角田鋼亮さんの指揮は、牛田さんのピアノの印象とは反対に重厚感のあるアクセントとフレージングで、下野さんの指揮よりも足取りのしっかりした進行だった。頼りになるオーケストレーションは粗野ではなく、整然とした性格を持ちながら細かいニュアンスを解する相反するような面を含み、腕の長い巨人が肩に小鳥を乗せながら、鳥の巣を静かに守るようなおおらかな印象があった。
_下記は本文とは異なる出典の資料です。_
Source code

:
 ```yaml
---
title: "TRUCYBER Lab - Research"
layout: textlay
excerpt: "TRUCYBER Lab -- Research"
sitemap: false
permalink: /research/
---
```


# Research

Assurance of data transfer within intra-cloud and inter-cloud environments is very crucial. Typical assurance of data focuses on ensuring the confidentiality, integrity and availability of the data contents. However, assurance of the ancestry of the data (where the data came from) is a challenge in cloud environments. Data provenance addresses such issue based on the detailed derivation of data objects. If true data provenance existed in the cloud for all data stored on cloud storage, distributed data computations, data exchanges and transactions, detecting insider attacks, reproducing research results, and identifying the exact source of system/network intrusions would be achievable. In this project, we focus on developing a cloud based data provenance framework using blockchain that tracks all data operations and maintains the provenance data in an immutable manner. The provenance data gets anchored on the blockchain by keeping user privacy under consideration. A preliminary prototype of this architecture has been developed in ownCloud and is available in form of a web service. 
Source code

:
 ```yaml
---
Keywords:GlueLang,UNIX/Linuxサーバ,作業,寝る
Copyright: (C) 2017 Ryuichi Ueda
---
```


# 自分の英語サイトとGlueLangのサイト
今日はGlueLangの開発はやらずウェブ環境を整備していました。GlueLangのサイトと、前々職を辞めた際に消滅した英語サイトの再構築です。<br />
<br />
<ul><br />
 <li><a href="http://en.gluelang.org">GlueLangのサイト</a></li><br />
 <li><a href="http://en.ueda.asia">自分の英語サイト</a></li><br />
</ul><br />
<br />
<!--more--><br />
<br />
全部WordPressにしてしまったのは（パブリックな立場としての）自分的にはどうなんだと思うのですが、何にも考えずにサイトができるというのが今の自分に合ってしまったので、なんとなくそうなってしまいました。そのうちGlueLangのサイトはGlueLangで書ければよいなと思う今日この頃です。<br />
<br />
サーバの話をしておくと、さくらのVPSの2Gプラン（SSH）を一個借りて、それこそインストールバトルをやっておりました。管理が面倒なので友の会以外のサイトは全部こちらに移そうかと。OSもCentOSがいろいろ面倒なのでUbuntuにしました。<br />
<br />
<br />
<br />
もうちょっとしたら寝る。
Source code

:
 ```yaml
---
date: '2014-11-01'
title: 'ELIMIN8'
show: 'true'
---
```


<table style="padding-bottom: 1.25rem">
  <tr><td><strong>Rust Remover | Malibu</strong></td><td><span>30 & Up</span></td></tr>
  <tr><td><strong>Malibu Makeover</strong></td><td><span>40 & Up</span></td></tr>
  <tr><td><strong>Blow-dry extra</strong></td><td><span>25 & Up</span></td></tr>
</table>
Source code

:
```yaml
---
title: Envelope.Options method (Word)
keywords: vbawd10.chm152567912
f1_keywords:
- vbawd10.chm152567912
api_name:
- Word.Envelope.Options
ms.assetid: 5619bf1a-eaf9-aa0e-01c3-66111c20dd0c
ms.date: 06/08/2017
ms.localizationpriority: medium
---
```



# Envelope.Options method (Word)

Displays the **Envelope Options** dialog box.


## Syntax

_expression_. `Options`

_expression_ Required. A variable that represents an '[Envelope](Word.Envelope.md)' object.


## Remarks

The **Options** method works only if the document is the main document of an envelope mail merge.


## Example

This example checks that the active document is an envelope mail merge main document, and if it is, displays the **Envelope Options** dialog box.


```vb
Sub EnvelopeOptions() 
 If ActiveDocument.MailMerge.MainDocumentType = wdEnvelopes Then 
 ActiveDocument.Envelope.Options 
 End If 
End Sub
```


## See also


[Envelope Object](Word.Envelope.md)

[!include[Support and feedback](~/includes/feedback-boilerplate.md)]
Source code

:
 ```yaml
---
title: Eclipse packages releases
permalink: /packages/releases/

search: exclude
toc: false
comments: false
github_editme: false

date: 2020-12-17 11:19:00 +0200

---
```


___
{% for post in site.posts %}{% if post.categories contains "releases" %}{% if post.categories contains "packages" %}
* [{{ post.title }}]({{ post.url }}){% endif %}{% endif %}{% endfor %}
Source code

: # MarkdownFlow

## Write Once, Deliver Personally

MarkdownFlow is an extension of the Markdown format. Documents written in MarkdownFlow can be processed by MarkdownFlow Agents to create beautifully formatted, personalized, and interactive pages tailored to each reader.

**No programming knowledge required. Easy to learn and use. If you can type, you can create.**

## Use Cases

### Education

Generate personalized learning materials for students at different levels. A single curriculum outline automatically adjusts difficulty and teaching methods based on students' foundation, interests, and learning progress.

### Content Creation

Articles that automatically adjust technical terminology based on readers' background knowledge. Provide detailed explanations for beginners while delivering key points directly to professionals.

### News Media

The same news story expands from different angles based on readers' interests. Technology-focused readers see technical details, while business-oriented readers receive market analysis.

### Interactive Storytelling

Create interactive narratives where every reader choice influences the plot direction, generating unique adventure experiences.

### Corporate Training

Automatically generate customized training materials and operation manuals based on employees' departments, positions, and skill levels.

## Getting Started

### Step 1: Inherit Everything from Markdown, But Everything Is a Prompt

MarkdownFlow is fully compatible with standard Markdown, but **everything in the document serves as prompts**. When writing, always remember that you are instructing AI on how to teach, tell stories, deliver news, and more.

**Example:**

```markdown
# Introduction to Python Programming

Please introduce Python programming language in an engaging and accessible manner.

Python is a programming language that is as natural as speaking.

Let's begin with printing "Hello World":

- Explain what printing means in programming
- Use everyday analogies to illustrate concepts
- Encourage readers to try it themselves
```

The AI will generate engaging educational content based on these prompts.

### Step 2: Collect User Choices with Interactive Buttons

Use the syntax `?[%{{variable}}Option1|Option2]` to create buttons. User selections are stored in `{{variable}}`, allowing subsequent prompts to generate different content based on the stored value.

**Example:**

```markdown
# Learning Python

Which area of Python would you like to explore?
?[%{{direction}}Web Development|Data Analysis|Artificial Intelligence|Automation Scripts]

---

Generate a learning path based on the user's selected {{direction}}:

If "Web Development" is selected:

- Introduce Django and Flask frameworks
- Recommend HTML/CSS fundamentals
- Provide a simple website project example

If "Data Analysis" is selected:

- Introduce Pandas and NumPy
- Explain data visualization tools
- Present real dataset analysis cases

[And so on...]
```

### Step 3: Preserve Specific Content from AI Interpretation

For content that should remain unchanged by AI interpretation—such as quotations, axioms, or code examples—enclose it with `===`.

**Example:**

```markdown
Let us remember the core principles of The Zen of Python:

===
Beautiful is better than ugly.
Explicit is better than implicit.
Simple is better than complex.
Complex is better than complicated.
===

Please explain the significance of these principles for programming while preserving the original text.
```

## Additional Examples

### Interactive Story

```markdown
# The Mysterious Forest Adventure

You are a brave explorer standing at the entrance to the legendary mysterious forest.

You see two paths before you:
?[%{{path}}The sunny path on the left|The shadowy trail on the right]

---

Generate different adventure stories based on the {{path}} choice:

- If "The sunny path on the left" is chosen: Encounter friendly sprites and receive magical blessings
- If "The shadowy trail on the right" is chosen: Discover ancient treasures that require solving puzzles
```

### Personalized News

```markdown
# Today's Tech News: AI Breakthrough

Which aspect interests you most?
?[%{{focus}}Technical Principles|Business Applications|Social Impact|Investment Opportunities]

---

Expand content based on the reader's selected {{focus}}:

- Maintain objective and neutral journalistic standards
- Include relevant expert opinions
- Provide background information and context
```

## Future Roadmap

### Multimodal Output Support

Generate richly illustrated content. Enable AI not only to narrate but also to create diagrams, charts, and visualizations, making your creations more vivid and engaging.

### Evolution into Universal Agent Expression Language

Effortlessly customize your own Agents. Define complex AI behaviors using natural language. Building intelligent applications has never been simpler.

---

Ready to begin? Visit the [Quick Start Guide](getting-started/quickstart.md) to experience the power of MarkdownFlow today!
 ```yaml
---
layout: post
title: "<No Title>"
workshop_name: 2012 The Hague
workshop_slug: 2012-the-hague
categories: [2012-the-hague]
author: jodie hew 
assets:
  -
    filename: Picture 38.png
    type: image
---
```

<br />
リストのハンガリー狂詩曲で民族的なニュアンスを丁寧に描き出す手腕とオーケストラのドラマティックな展開を聴いて、この人は良い指揮者だと期待していたとおり、ムソルグスキーの展覧会の絵で、編曲したラヴェルの技量とその色彩感を初めて接したような気がした。パンフレットに書いてあるとおり、「プロムナード」から「こびと」と続いていく解説を照らし合わせて聴くと、なじみのある音楽の表現する意味がたやすく一致することができた。交響曲と違って断片的な構成を持つ組曲も、こうして聴くと、展覧会で歩き、絵を前にする一連の風景がありありと感じることができる。


「古城」でのファゴット、サックス、そしてバスクラリネットが良く、オーケストラに溶け込んでなかなか聴きとることのない音色が、静かに、だが、重みを持って鳴り響いていた。それからの弦の劇的なフレージングも高らかではないが、大きく伸びて、悲痛さえ感じるほどだった。木管を主に管楽器の引きだし方がとても素晴らしく、各曲の印象を巧みに描き出していた。小太鼓や鐘、銅鑼などのパーカションの塩梅も良く、こんなに豊かな世界が広がる曲なのだと驚かされるばかりだった。


外野が吠える対象は常に外野の何十倍も努力してきてステージに立っているので、黙って聴いていなければならない。そんなわけではないが、観聴きする者は前に立つ人物に対して敬意を持って、正当な評価と発言を心がけないといけない。とはいえ、個人の感性が大きく左右するので、正解があるとも言い切れない。


一度きりの舞台ではないから、次はどんな姿が登場するか、想像ではなく経験をもとに次を楽しみにしようと思う。